On February 14, 2026, Mercado signed a minor league contract with the Arizona Diamondbacks. He was released by the Diamondbacks on March 23. The following day, Mercado returned to the Phillies organization on a minor league contract. He made 24 appearances for Triple-A Lehigh Valley, slashing .141/.262/.183 with one home run, six RBI, and three stolen bases. On May 10, Mercado was released by Philadelphia.

===Caliente de Durango===
On May 25, 2026, Mercado signed with the Caliente de Durango of the Mexican League. In 15 appearances for Durango, Mercado batted .277/.469/.426 with two home runs and two RBI.

===Sultanes de Monterrey===
On June 13, 2026, Mercado was traded to the Sultanes de Monterrey of the Mexican League. In three appearances for the Sultanes, he went 0-for-11 at the plate with two strikeouts. On June 24, Mercado was waived by Monterrey.

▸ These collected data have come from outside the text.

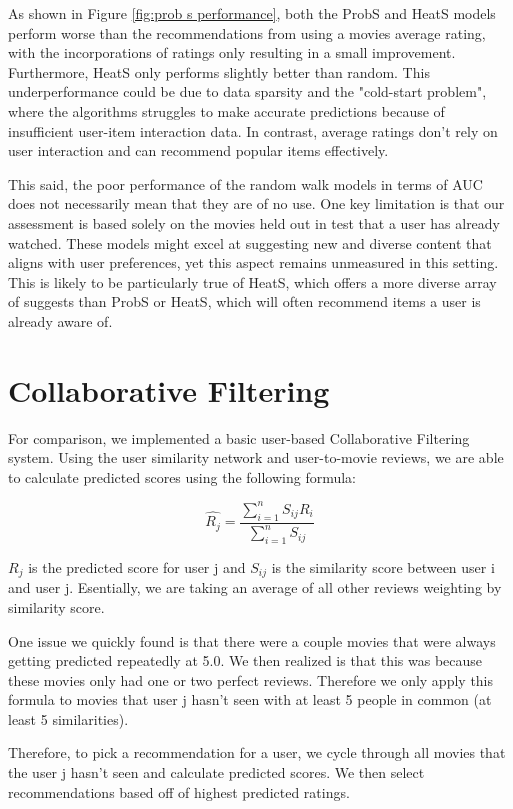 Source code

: \documentclass[12pt]{article}
\numberwithin{equation}{section}
\begin{document}
As shown in Figure \ref{fig:prob s performance}, both the ProbS and HeatS models perform worse than the recommendations from using a movies average rating, with the incorporations of ratings only resulting in a small improvement. Furthermore, HeatS only performs slightly better than random. This underperformance could be due to data sparsity and the "cold-start problem", where the algorithms struggles to make accurate predictions because of insufficient user-item interaction data. In contrast, average ratings don't rely on user interaction and can recommend popular items effectively.

This said, the poor performance of the random walk models in terms of AUC does not necessarily mean that they are of no use. One key limitation is that our assessment is based solely on the movies held out in test that a user has already watched. These models might excel at suggesting new and diverse content that aligns with user preferences, yet this aspect remains unmeasured in this setting. This is likely to be particularly true of HeatS, which offers a more diverse array of suggests than ProbS or HeatS, which will often recommend items a user is already aware of.

\section{Collaborative Filtering}
For comparison, we implemented a basic user-based Collaborative Filtering system. Using the user similarity network and user-to-movie reviews, we are able to calculate predicted scores using the following formula:

\[
\hat{R_j} = \frac{\sum_{i=1}^n S_{ij}R_i}{\sum_{i=1}^n S_{ij}}
\]

$R_j$ is the predicted score for user j and $S_{ij}$ is the similarity score between user i and user j. Esentially, we are taking an average of all other reviews weighting by similarity score.

One issue we quickly found is that there were a couple movies that were always getting predicted repeatedly at 5.0.  We then realized is that this was because these movies only had one or two perfect reviews. Therefore we only apply this formula to movies that user j hasn't seen with at least 5 people in common (at least 5 similarities).

Therefore, to pick a recommendation for a user, we cycle through all movies that the user j hasn't seen and calculate predicted scores. We then select recommendations based off of highest predicted ratings.
\end{document}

===El Águila de Veracruz===
On July 1, 2026, Mercado signed with El Águila de Veracruz of the Mexican League. In four games, he went 1-for-9 at the plate with two walks and two strikeouts. On July 10, Mercado was released by Veracruz.

==International career==
Mercado represents the Colombian national team in international competition. At the 2017 World Baseball Classic, the 22-year old Mercado went hitless in his sole at-bat, but nevertheless scored a run as a pinch runner in a 4-1 victory over Canada. At the 2023 World Baseball Classic, Mercado hit .308/.400/.385, with a double and two walks.

==Personal life==
Mercado became an American citizen in 2018.